Los que afirmaron que todos los efectos que vemos en el mundo son producto de una fatalidad ciega, han sostenido un gran absurdo, ya que ¿cabría mayor absurdo que pensar que los seres inteligentes fuesen producto de una ciega fatalidad? Hay, pues, una razón primigenia. Y las leyes son las relaciones que existen entre esa razón originaria y los distintos seres, así como las relaciones de los diversos seres entre sí.

Dios se relaciona con el Universo en cuanto que es su creador y su conservador. Las leyes según las cuales lo creó son las mismas por las que lo conserva. Obra conforme a estas reglas porque las conoce; las conoce porque las ha hecho y las ha hecho porque tienen relación con su sabiduría y su poder.

De este modo la creación, que se nos presenta como un acto arbitrario, supone reglas tan inmutables como la fatalidad de los ateos. Sería absurdo decir que el Creador podría gobernar el mundo sin estas reglas, pues sin ellas no subsistiría. Dichas reglas constituyen una relación constantemente establecida. Toda diversidad es uniformidad y todo cambio es constancia.

Antes de que hubiese seres inteligentes, éstos eran ya posibles; así, pues, tenían relaciones posibles, y, por consiguiente, leyes posibles. Antes de que se hubieran dado leyes había relaciones de justicia posibles. Decir que sólo lo que ordenan o prohíben las leyes positivas es justo o injusto, es tanto como decir que antes de que se trazara círculo alguno no eran iguales todos sus radios.

Hay que reconocer, por tanto, la existencia de relaciones de equidad anteriores a la ley positiva que las establece; así, por ejemplo: imaginando posibles sociedades de hombres, sería justo adaptarse a sus leyes; si hubiera seres inteligentes que hubiesen recibido algún beneficio de otro ser, deberían estarle agradecidos; si un ser inteligente hubiera creado a otro, éste debería permanecer en la dependencia que tuvo desde su origen; un ser inteligente que hubiera hecho algún mal a otro ser inteligente merecería recibir el mismo mal, y así sucesivamente.

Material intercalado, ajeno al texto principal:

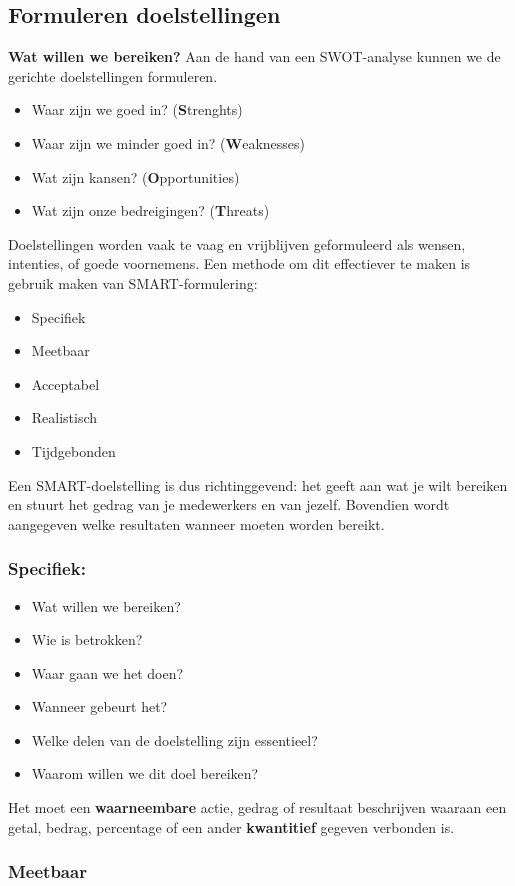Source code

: \documentclass[12pt]{article}
\begin{document}
\subsection{Formuleren doelstellingen}
\textbf{Wat willen we bereiken?}
Aan de hand van een SWOT-analyse kunnen we de gerichte doelstellingen formuleren.
\begin{itemize}
    \item Waar zijn we goed in? (\textbf{S}trenghts)
    \item Waar zijn we minder goed in? (\textbf{W}eaknesses)
    \item Wat zijn kansen? (\textbf{O}pportunities)
    \item Wat zijn onze bedreigingen? (\textbf{T}hreats)
\end{itemize}
Doelstellingen worden vaak te vaag en vrijblijven geformuleerd als wensen, intenties, of goede voornemens. Een methode om dit effectiever te maken is gebruik maken van SMART-formulering:
\begin{itemize}
    \item Specifiek 
    \item Meetbaar
    \item Acceptabel
    \item Realistisch
    \item Tijdgebonden
\end{itemize}
Een SMART-doelstelling is dus richtinggevend: het geeft aan wat je wilt bereiken en stuurt het gedrag van je medewerkers en van jezelf. Bovendien wordt aangegeven welke resultaten wanneer moeten worden bereikt.
\subsubsection{Specifiek:}
\begin{itemize}
    \item Wat willen we bereiken?
    \item Wie is betrokken?
    \item Waar gaan we het doen?
    \item Wanneer gebeurt het?
    \item Welke delen van de doelstelling zijn essentieel?
    \item Waarom willen we dit doel bereiken?
\end{itemize}
Het moet een \textbf{waarneembare} actie, gedrag of resultaat beschrijven waaraan een getal, bedrag, percentage of een ander \textbf{kwantitief} gegeven verbonden is.
\subsubsection{Meetbaar}
\end{document}
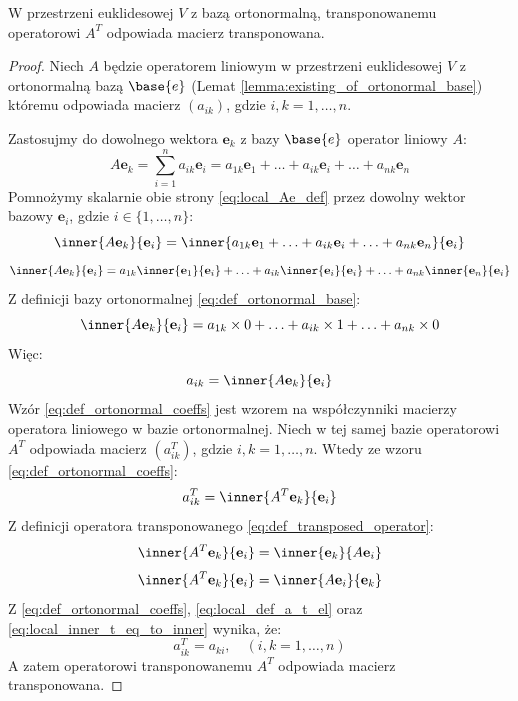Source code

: \begin{theorem}
    W przestrzeni euklidesowej $V$ z bazą ortonormalną, transponowanemu operatorowi $A^T$ odpowiada macierz transponowana.
\end{theorem}
\begin{proof}
    Niech $A$ będzie operatorem liniowym w przestrzeni euklidesowej $V$ z  ortonormalną bazą $\base{e}$ (Lemat \ref{lemma:existing_of_ortonormal_base}) któremu odpowiada macierz $(a_{ik})$, gdzie $i, k = 1, \ldots, n$.

    Zastosujmy do dowolnego wektora $\mathbf{e}_k$ z bazy $\base{e}$ operator liniowy $A$:
    \begin{equation}\label{eq:local_Ae_def}
        A\mathbf{e}_k = \sum_{i=1}^{n}{a_{ik}\mathbf{e}_i} = a_{1k}\mathbf{e}_1 + \ldots + a_{ik}\mathbf{e}_i + \ldots + a_{nk}\mathbf{e}_n
    \end{equation}
    Pomnożymy skalarnie obie strony \eqref{eq:local_Ae_def} przez dowolny wektor bazowy $\mathbf{e}_i$, gdzie $i \in \{1, \ldots, n\}$:
    $$\inner{A\mathbf{e}_k}{\mathbf{e}_i} = \inner{
        a_{1k}\mathbf{e}_1 + \ldots + a_{ik}\mathbf{e}_i + \ldots + a_{nk}\mathbf{e}_n
    }{\mathbf{e}_i}$$
    $$\inner{A\mathbf{e}_k}{\mathbf{e}_i} = a_{1k}\inner{\mathbf{e}_1}{\mathbf{e}_i} + \ldots + a_{ik}\inner{\mathbf{e}_i}{\mathbf{e}_i} + \ldots + a_{nk}\inner{\mathbf{e}_n}{\mathbf{e}_i}$$
    Z definicji bazy ortonormalnej \eqref{eq:def_ortonormal_base}:
    $$\inner{A\mathbf{e}_k}{\mathbf{e}_i} = a_{1k} \times 0 + \ldots + a_{ik}\times 1 + \ldots + a_{nk} \times 0$$
    Więc:
    \begin{equation}\label{eq:def_ortonormal_coeffs}
        a_{ik} = \inner{A\mathbf{e}_k}{\mathbf{e}_i}
    \end{equation}
    Wzór \eqref{eq:def_ortonormal_coeffs} jest wzorem na współczynniki macierzy operatora liniowego w bazie ortonormalnej.
    Niech w tej samej bazie operatorowi $A^T$ odpowiada macierz $(a^T_{ik})$, gdzie $i, k = 1, \ldots, n$.
    Wtedy ze wzoru \eqref{eq:def_ortonormal_coeffs}:
    \begin{equation}\label{eq:local_def_a_t_el}
        a^T_{ik} = \inner{A^T\mathbf{e}_k}{\mathbf{e}_i}
    \end{equation}
    Z definicji operatora transponowanego \eqref{eq:def_transposed_operator}:
    $$\inner{A^T\mathbf{e}_k}{\mathbf{e}_i} = \inner{\mathbf{e}_k}{A\mathbf{e}_i}$$
    \begin{equation}\label{eq:local_inner_t_eq_to_inner}
        \inner{A^T\mathbf{e}_k}{\mathbf{e}_i} = \inner{A\mathbf{e}_i}{\mathbf{e}_k}
    \end{equation}
    Z \eqref{eq:def_ortonormal_coeffs}, \eqref{eq:local_def_a_t_el} oraz \eqref{eq:local_inner_t_eq_to_inner} wynika, że:
    $$a^T_{ik} = a_{ki}, \quad (i, k = 1, \ldots, n)$$
    A zatem operatorowi transponowanemu $A^T$ odpowiada macierz transponowana.
\end{proof}

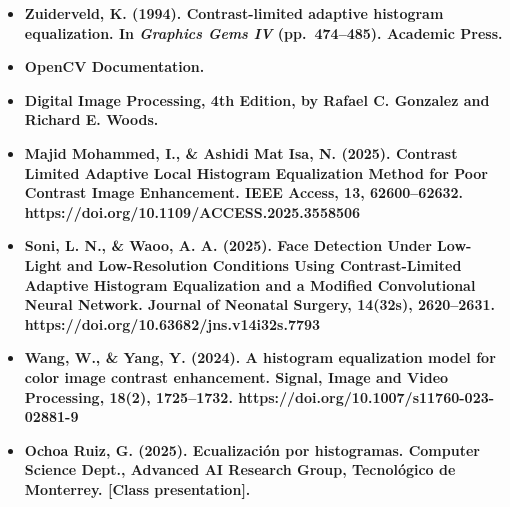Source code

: \documentclass[11pt]{article}
\providecommand{\tightlist}{%
      \setlength{\itemsep}{0pt}\setlength{\parskip}{0pt}}
\begin{document}
\begin{itemize}
\tightlist
\item
  \textbf{Zuiderveld, K. (1994). Contrast-limited adaptive histogram
  equalization. In \emph{Graphics Gems IV} (pp.~474--485). Academic
  Press.}
\item
  \textbf{OpenCV Documentation.}
\item
  \textbf{Digital Image Processing, 4th Edition, by Rafael C. Gonzalez
  and Richard E. Woods.}
\item
  \textbf{Majid Mohammed, I., \& Ashidi Mat Isa, N. (2025). Contrast
  Limited Adaptive Local Histogram Equalization Method for Poor Contrast
  Image Enhancement. IEEE Access, 13, 62600--62632.
  https://doi.org/10.1109/ACCESS.2025.3558506}
\item
  \textbf{Soni, L. N., \& Waoo, A. A. (2025). Face Detection Under
  Low-Light and Low-Resolution Conditions Using Contrast-Limited
  Adaptive Histogram Equalization and a Modified Convolutional Neural
  Network. Journal of Neonatal Surgery, 14(32s), 2620--2631.
  https://doi.org/10.63682/jns.v14i32s.7793}
\item
  \textbf{Wang, W., \& Yang, Y. (2024). A histogram equalization model
  for color image contrast enhancement. Signal, Image and Video
  Processing, 18(2), 1725--1732.
  https://doi.org/10.1007/s11760-023-02881-9}
\item
  \textbf{Ochoa Ruiz, G. (2025). Ecualización por histogramas. Computer
  Science Dept., Advanced AI Research Group, Tecnológico de Monterrey.
  {[}Class presentation{]}.}
\end{itemize}


    
    
    
\end{document}
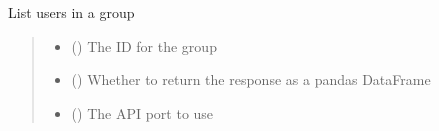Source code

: \documentclass[letterpaper,10pt,english]{sphinxmanual}
\begin{document}
\begin{fulllineitems}
\begin{fulllineitems}
\label{\detokenize{aisquared.platform:aisquared.platform.AISquaredPlatformClient.AISquaredPlatformClient.list_group_users}}
\pysigstartsignatures
{}
\pysigstopsignatures
\sphinxAtStartPar
List users in a group

\begin{sphinxVerbatim}[commandchars=\\\{\}]
 
  
\end{sphinxVerbatim}
\begin{quote}\begin{description}
\begin{itemize}
\item {} 
\sphinxAtStartPar
{} () \textendash{} The ID for the group

\item {} 
\sphinxAtStartPar
{} (\sphinxstyleliteralemphasis{\sphinxupquote{ (}}\sphinxstyleliteralemphasis{\sphinxupquote{)}}) \textendash{} Whether to return the response as a pandas DataFrame

\item {} 
\sphinxAtStartPar
{} (\sphinxstyleliteralemphasis{\sphinxupquote{ (}}\sphinxstyleliteralemphasis{\sphinxupquote{)}}) \textendash{} The API port to use


\end{itemize}
\end{description}
\end{quote}
\end{fulllineitems}
\end{fulllineitems}
\end{document}
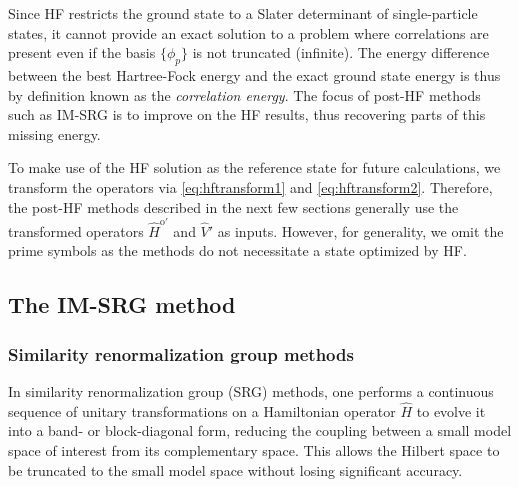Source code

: \documentclass[amsmath, amssymb, aps, floatfix, nofootinbib, preprintnumbers,showpacs, superscriptaddress, twocolumn]{revtex4-1}
\begin{document}
Since HF restricts the ground state to a Slater determinant of single-particle
states, it cannot provide an exact solution to a problem where correlations
are present even if the basis $\{\phi_p\}$ is not truncated (infinite).  The
energy difference between the best Hartree-Fock energy and the exact ground
state energy is thus by definition known as the \textit{correlation energy}.
The focus of post-HF methods such as IM-SRG is to improve on the HF results,
thus recovering parts of this missing energy.

To make use of the HF solution as the reference state for future calculations, we transform the operators via \eqref{eq:hftransform1} and \eqref{eq:hftransform2}.  Therefore, the post-HF methods described in the next few sections generally use the transformed operators $\hat H^{\text{o} \prime}$ and $\hat V'$ as inputs.  However, for generality, we omit the prime symbols as the methods do not necessitate a state optimized by HF.

\subsection{The IM-SRG method}
\label{subsec:imsrgmethod}

\subsubsection{Similarity renormalization group methods}
\label{subsubsec:srgmethods}

In similarity renormalization group (SRG) methods, one performs a continuous
sequence of unitary transformations on a Hamiltonian operator $\hat H$ to
evolve it into a band- or block-diagonal form, reducing the coupling between a
small model space of interest from its complementary space.  This allows the
Hilbert space to be truncated to the small model space without losing
significant accuracy.
\end{document}
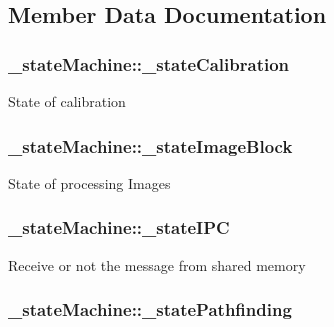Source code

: \subsection{Member Data Documentation}
\hypertarget{struct__state_machine_a157036ced733a021849ebcbc98c27200}{
\subsubsection[{\-\_\-state\-Calibration}]{ \-\_\-state\-Machine\-::\-\_\-state\-Calibration}}\label{struct__state_machine_a157036ced733a021849ebcbc98c27200}
State of calibration \hypertarget{struct__state_machine_adbc0e51d4bed9b6da5c44e921e37dc32}{
\subsubsection[{\-\_\-state\-Image\-Block}]{ \-\_\-state\-Machine\-::\-\_\-state\-Image\-Block}}\label{struct__state_machine_adbc0e51d4bed9b6da5c44e921e37dc32}
State of processing Images \hypertarget{struct__state_machine_aa6cc70d0567b403fb9e993a681f48b85}{
\subsubsection[{\-\_\-state\-I\-P\-C}]{ \-\_\-state\-Machine\-::\-\_\-state\-I\-P\-C}}\label{struct__state_machine_aa6cc70d0567b403fb9e993a681f48b85}
Receive or not the message from shared memory \hypertarget{struct__state_machine_a79ce614ae01c3759d155c03026384ca7}{
\subsubsection[{\-\_\-state\-Pathfinding}]{ \-\_\-state\-Machine\-::\-\_\-state\-Pathfinding}}\label{struct__state_machine_a79ce614ae01c3759d155c03026384ca7}
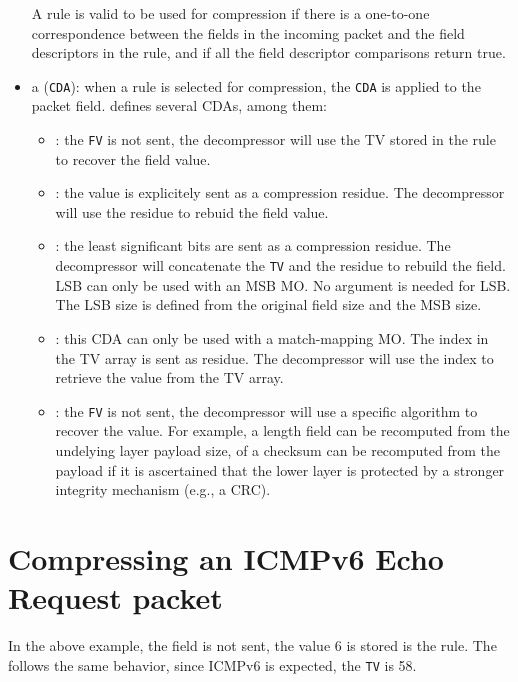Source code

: \begin{itemize}
    A rule is valid to be used for compression if there is a one-to-one correspondence between the fields in the incoming packet and the field descriptors in the rule, and if all the field descriptor comparisons return true. 


    \item a  (\texttt{CDA}): when a rule is selected for compression, the \texttt{CDA} is applied to the packet field.  defines several CDAs, among them:

    \begin{itemize}
        \item {}: the \texttt{FV} is not sent, the decompressor will use the TV stored in the rule to recover the field value.
        \item {}: the value is explicitely sent as a compression residue. The decompressor will use the residue to rebuid the field value.
        \item {}: the least significant bits are sent as a compression residue. The decompressor will concatenate the \texttt{TV} and the residue to rebuild the field. LSB can only be used with an MSB MO. No argument is needed for LSB. The LSB size is defined from the original field size and the MSB size.
        \item {}:  this CDA can only be used with a match-mapping MO. The index in the TV array is sent as residue. The decompressor will use the index to retrieve the value from the TV array.
        \item {}: the \texttt{FV} is not sent, the decompressor will use a specific algorithm to recover the value. For example, a length field can be recomputed from the undelying layer payload size, of a checksum can be recomputed from the payload if it is ascertained that the lower layer is protected by a stronger integrity mechanism (e.g., a CRC).
    \end{itemize}

\end{itemize}

\section{Compressing an ICMPv6 Echo Request packet}

In the above example, the  field is not sent, the value 6 is stored is the rule. 
The  follows the same behavior, since ICMPv6 is expected, the \texttt{TV} is 58.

Pero no se puede decir que el mundo inteligente esté tan bien gobernado como el mundo físico, pues aunque aquél tiene igualmente leyes que por naturaleza son invariables, no las observa siempre, como el mundo físico observa las suyas. La razón de ello estriba en que los seres particulares inteligentes son, naturalmente, limitados, y, por consiguiente, están sujetos a error. Y, por otra parte, corresponde a su naturaleza el poder obrar por sí mismos, de suerte que, no sólo no siguen constantemente sus leyes originarias, sino que tampoco cumplen siempre las que se dan ellos mismos.

Los animales conservan tanto su ser particular como su especie por el atractivo del placer. Tienen leyes naturales porque están unidos por el sentimiento, pero no tienen leyes positivas porque no están unidos por el conocimiento. Sin embargo, no cumplen invariablemente sus leyes naturales. Las plantas, en las que no advertimos sentimiento ni conocimiento, las cumplen mejor.

El hombre, en cuanto ser físico, está gobernado por leyes invariables como los demás cuerpos. En cuanto ser inteligente, quebranta sin cesar las leyes fijadas por Dios y cambia las que él mismo establece. A pesar de sus limitaciones, tiene que dirigir su conducta; como todas las inteligencias finitas, está sujeto a la ignorancia y al error, pudiendo llegar incluso a perder sus débiles conocimientos; como criatura sensible, está sujeto a mil pasiones.

Un ser semejante podría olvidarse a cada instante de su Creador, pero Dios le llama a Sí por medio de las leyes de la religión; de igual forma podría a cada instante olvidarse de sí mismo, pero los filósofos se lo impiden por medio de las leyes de la moral; nacido para vivir en sociedad, podría olvidarse de los demás, pero los legisladores le hacen volver a la senda de sus deberes por medio de las leyes políticas y civiles. 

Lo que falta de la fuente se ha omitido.